I need the lines from the one with "reactimate' $ (fmap (draw) <$> eposition)" through the end of the material, copied exactly and with nothing else included.

------ Exercise inputs ------

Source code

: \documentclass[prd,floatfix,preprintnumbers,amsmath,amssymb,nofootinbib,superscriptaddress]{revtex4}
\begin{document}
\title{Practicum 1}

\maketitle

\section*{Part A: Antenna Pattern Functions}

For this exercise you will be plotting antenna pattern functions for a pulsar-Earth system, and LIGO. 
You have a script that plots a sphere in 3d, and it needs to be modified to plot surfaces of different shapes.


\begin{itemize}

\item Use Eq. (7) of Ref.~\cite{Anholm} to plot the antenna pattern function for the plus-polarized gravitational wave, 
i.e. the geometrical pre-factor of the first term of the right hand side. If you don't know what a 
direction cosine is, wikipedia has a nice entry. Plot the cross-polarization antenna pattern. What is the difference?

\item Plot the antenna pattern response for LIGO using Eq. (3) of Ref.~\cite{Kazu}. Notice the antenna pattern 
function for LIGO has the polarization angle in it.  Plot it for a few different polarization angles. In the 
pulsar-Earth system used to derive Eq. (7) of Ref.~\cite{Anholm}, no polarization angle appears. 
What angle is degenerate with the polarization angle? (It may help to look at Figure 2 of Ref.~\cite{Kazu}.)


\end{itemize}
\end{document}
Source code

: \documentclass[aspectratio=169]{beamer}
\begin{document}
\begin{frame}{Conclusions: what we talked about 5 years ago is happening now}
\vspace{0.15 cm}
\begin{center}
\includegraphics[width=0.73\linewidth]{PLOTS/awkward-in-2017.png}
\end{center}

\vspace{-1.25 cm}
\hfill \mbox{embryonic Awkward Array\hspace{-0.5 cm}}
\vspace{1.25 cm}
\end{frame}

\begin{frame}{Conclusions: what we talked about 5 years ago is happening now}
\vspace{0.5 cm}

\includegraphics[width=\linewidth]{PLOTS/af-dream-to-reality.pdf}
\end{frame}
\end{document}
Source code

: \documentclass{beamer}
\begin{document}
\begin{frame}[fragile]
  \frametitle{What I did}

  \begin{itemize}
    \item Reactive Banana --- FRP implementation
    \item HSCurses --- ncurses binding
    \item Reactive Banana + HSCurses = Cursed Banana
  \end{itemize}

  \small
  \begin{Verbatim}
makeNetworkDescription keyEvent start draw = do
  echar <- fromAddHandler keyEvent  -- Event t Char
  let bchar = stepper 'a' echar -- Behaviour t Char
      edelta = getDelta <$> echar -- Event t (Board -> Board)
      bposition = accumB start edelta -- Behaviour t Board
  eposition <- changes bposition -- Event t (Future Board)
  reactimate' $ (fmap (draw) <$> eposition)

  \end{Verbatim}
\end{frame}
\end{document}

------

**Task response:**
  reactimate' $ (fmap (draw) <$> eposition)

  \end{Verbatim}
\end{frame}
\end{document}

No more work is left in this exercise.